# easy peasy quilt



## dribla (Nov 14, 2011)

Hi I am very, very new to quilting. I can stitch in a ditch, bind, and cut out squares, but would really love any really easy patterns so I can make things for two little granddaughters. Can anyone help me please

Di


----------



## nrskrachet (Jun 7, 2013)

When I was making quilts (years ago), I found the book "Quilt in a Day." I made Double Irish Cross, Bear Tracks, Log Cabins, and others with strips of fabric - no tiny pieces. Check your local library, or even the 'net - the possibilities are endless!


----------



## Ladydi59 (Nov 7, 2013)

Hi Di....there is a pattern out that is called turning twenty...it uses 20 fat quarters its really easy and goes together fast....and it looks great....its by Tricia Cribbs...
I have made many of them...Never get tired of making them...take a look at the pattern book....


----------



## Conchalea (Dec 30, 2013)

I joined Craftsy, & got a free class, Block of the Month.
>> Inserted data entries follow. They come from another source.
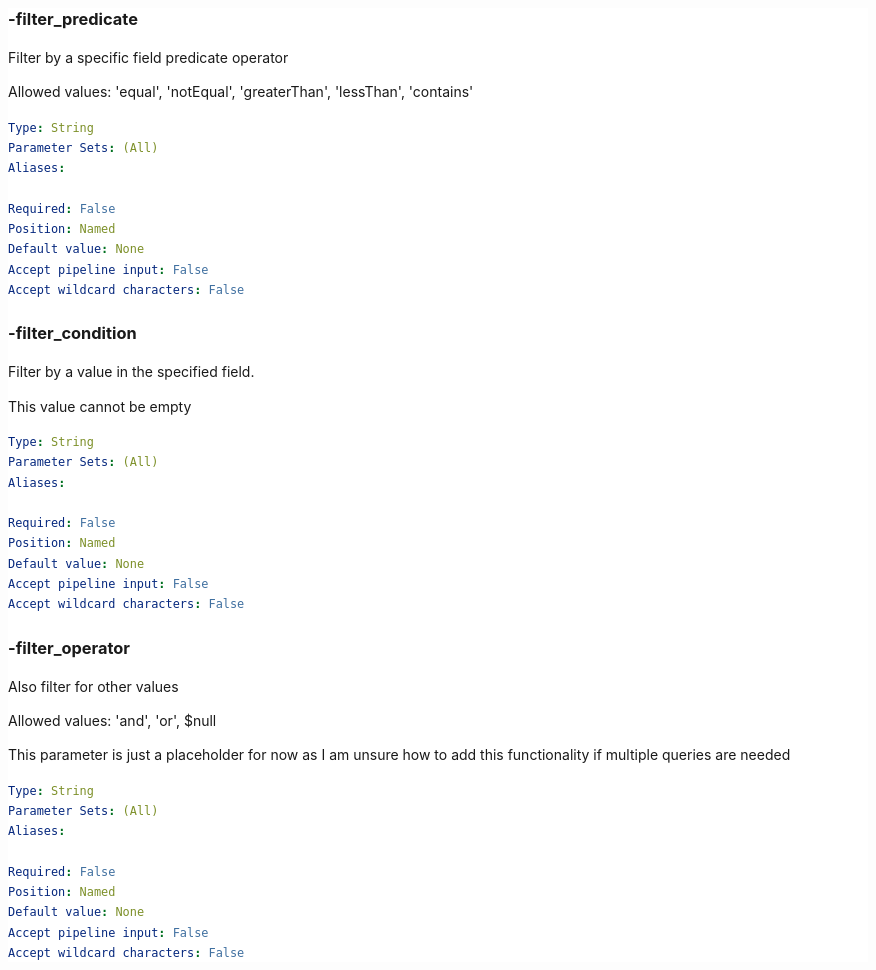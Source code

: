 ### -filter_predicate
Filter by a specific field predicate operator

Allowed values:
    'equal', 'notEqual', 'greaterThan', 'lessThan', 'contains'

```yaml
Type: String
Parameter Sets: (All)
Aliases:

Required: False
Position: Named
Default value: None
Accept pipeline input: False
Accept wildcard characters: False
```

### -filter_condition
Filter by a value in the specified field.

This value cannot be empty

```yaml
Type: String
Parameter Sets: (All)
Aliases:

Required: False
Position: Named
Default value: None
Accept pipeline input: False
Accept wildcard characters: False
```

### -filter_operator
Also filter for other values

Allowed values:
    'and', 'or', $null

This parameter is just a placeholder for now as I am unsure how
to add this functionality if multiple queries are needed

```yaml
Type: String
Parameter Sets: (All)
Aliases:

Required: False
Position: Named
Default value: None
Accept pipeline input: False
Accept wildcard characters: False
```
It was for 2013, so I don't know if the same one is still available, but the instructor is very good & you can watch the videos over & over. It's free to join. I've made a baby quilt, 2 quilt tops, & am quilting another quilt of my own design.


----------



## maggieme (Jul 25, 2011)

Look up "Disappearing 9-Patch", it is both easy and cool looking.


----------



## Sewbizgirl (May 11, 2011)

Jenny Doan of the Missouri Star Quilting Company is the QUEEN of quick quilts and quick techniques. She uses pre-cuts, mostly "layer cakes" which are 10" squares of fabric. You can cut your own if you don't want to buy a layer cake. She has great video tutorials with loads of easy quilts to make, and all are so cute.

Check out this one, the Double Slice Layer Cake Quilt pattern. I made it for my son-in-law for Christmas, cutting my own 10" squares of black and white fabrics, plus a little red. He loves it and it took no time to make.

http://quiltingtutorials.com/all/double-slice-layer-cake-quilt-tutorial/


----------



## Sewbizgirl (May 11, 2011)

Here is another adorable quilt that is easy to make:
http://www.cluckclucksew.com/2009/09/tutorial-double-hourglass-blocks-easy.html


----------



## dribla (Nov 14, 2011)

oh thank you I love them. Now all I have to do is get the confidence to do them. 

Di


----------



## countrycrochet (Feb 15, 2012)

Enter Jelly Roll Race Quilt Pattern in your search engine & have a look at the easiest non confronting beginners quilt pattern ever.


----------



## phonelady58 (Mar 4, 2013)

go to Eleanor burns web site. She is a queen at quilting and has many books and patterns. also can join her group for classes and her shows from t.v.


----------



## Duchess of Dachshunds (Feb 7, 2013)

My first quilt was called Trip Around the World. Google this pattern. It's very ease and the results are great.


----------



## GrannyH (Jul 4, 2011)

Missouri Star Quilt Company uTube videos and tutorials, Trip around the World (goggle it), Eleanor Burns are all good suggestions. If you want to finish the quilt quickly, remember, you can always tie it instead of quilting it. I tie my quick quilts so that the strings don't show on the front, but instead show on the back. For kids, I tie the quilts and also use fleece as a backing: warm, quick, and easy care.
If you want a quilting forum, similar to Knitting Paradise but for quilters, try http://www.quiltingboard.com/
Have fun and happy quilting!


----------



## mama879 (Jan 27, 2011)

Sewbizgirl said:


> Jenny Doan of the Missouri Star Quilting Company is the QUEEN of quick quilts and quick techniques. She uses pre-cuts, mostly "layer cakes" which are 10" squares of fabric. You can cut your own if you don't want to buy a layer cake. She has great video tutorials with loads of easy quilts to make, and all are so cute.
> 
> Check out this one, the Double Slice Layer Cake Quilt pattern. I made it for my son-in-law for Christmas, cutting my own 10" squares of black and white fabrics, plus a little red. He loves it and it took no time to make.
> 
> http://quiltingtutorials.com/all/double-slice-layer-cake-quilt-tutorial/


Thank you for the site I'm just starting out and love all the info I can.


----------



## mama879 (Jan 27, 2011)

Sewbizgirl said:


> Here is another adorable quilt that is easy to make:
> http://www.cluckclucksew.com/2009/09/tutorial-double-hourglass-blocks-easy.html


Another great one thank you.


----------



## Junelouise (Apr 29, 2011)

mama879 said:


> Thank you for the site I'm just starting out and love all the info I can.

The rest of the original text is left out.